Critics in London and Washington, most pointedly inside the Pentagon itself, were sniping at the operational commander, General Tommy Franks. He was too stolid, his reliance on air power outdated, the mostly anonymous critics said.
Those voices have now fallen quiet. Caution and bombs seem to have worked. There could be bloody ambushes in the mountains in the coming weeks, but the four US casualties so far have come from accidents, a prison riot and friendly fire. As in Kosovo two years ago, the bodybag syndrome feared by US military planners and politicians since Vietnam has been avoided.
The ease of the battlefield successes so far will undoubtedly stoke enthusiasm for future military ventures…

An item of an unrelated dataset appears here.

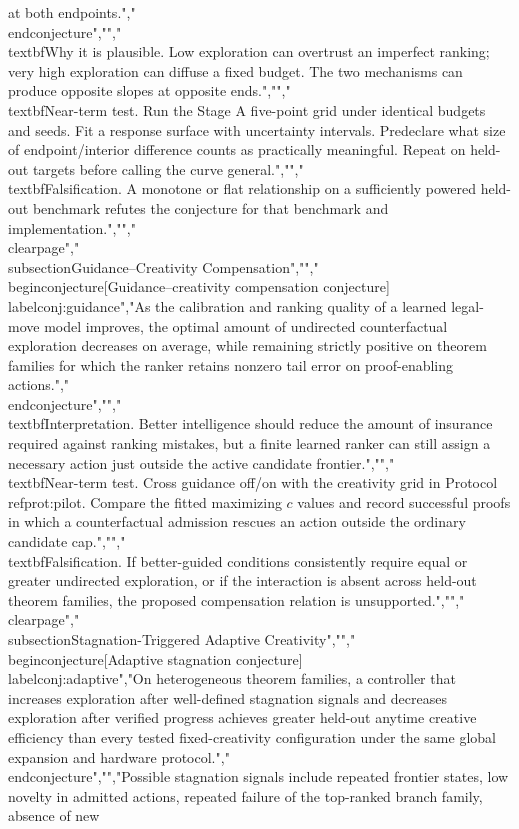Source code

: {{{at both endpoints.","\\end{conjecture}","","\\textbf{Why it is plausible.} Low exploration can overtrust an imperfect ranking; very high exploration can diffuse a fixed budget. The two mechanisms can produce opposite slopes at opposite ends.","","\\textbf{Near-term test.} Run the Stage A five-point grid under identical budgets and seeds. Fit a response surface with uncertainty intervals. Predeclare what size of endpoint/interior difference counts as practically meaningful. Repeat on held-out targets before calling the curve general.","","\\textbf{Falsification.} A monotone or flat relationship on a sufficiently powered held-out benchmark refutes the conjecture for that benchmark and implementation.","","\\clearpage","\\subsection{Guidance--Creativity Compensation}","","\\begin{conjecture}[Guidance--creativity compensation conjecture]\\label{conj:guidance}","As the calibration and ranking quality of a learned legal-move model improves, the optimal amount of undirected counterfactual exploration decreases on average, while remaining strictly positive on theorem families for which the ranker retains nonzero tail error on proof-enabling actions.","\\end{conjecture}","","\\textbf{Interpretation.} Better intelligence should reduce the amount of insurance required against ranking mistakes, but a finite learned ranker can still assign a necessary action just outside the active candidate frontier.","","\\textbf{Near-term test.} Cross guidance off/on with the creativity grid in Protocol~\\ref{prot:pilot}. Compare the fitted maximizing $c$ values and record successful proofs in which a counterfactual admission rescues an action outside the ordinary candidate cap.","","\\textbf{Falsification.} If better-guided conditions consistently require equal or greater undirected exploration, or if the interaction is absent across held-out theorem families, the proposed compensation relation is unsupported.","","\\clearpage","\\subsection{Stagnation-Triggered Adaptive Creativity}","","\\begin{conjecture}[Adaptive stagnation conjecture]\\label{conj:adaptive}","On heterogeneous theorem families, a controller that increases exploration after well-defined stagnation signals and decreases exploration after verified progress achieves greater held-out anytime creative efficiency than every tested fixed-creativity configuration under the same global expansion and hardware protocol.","\\end{conjecture}","","Possible stagnation signals include repeated frontier states, low novelty in admitted actions, repeated failure of the top-ranked branch family, absence of new }}}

An editorial in the Guardian also swallows hard on a compliment: “The US-led campaign in Afghanistan continues to be far more successful than the pessimists, and even most optimists, ever thought possible. It is always harder to act than not to act, but the action taken by the US has been largely vindicated, at least in the short term.”
Bring back wooden type
– You know you’re addicted to this damned technology thing when it doesn’t work. Layne and Welch were down but they’re back up now. Go to Layne for a plethora of posts that came out of him like a good, satisfying sneeze when his connection came back up. And now I can link to the post I mentioned yesterday on Welch — a reminder that Democrats bear some blame for the Ashcroft monster: “The only reason John Ashcroft is Attorney General is that the Democratic Party did not have the cojones to challenge his nomination.”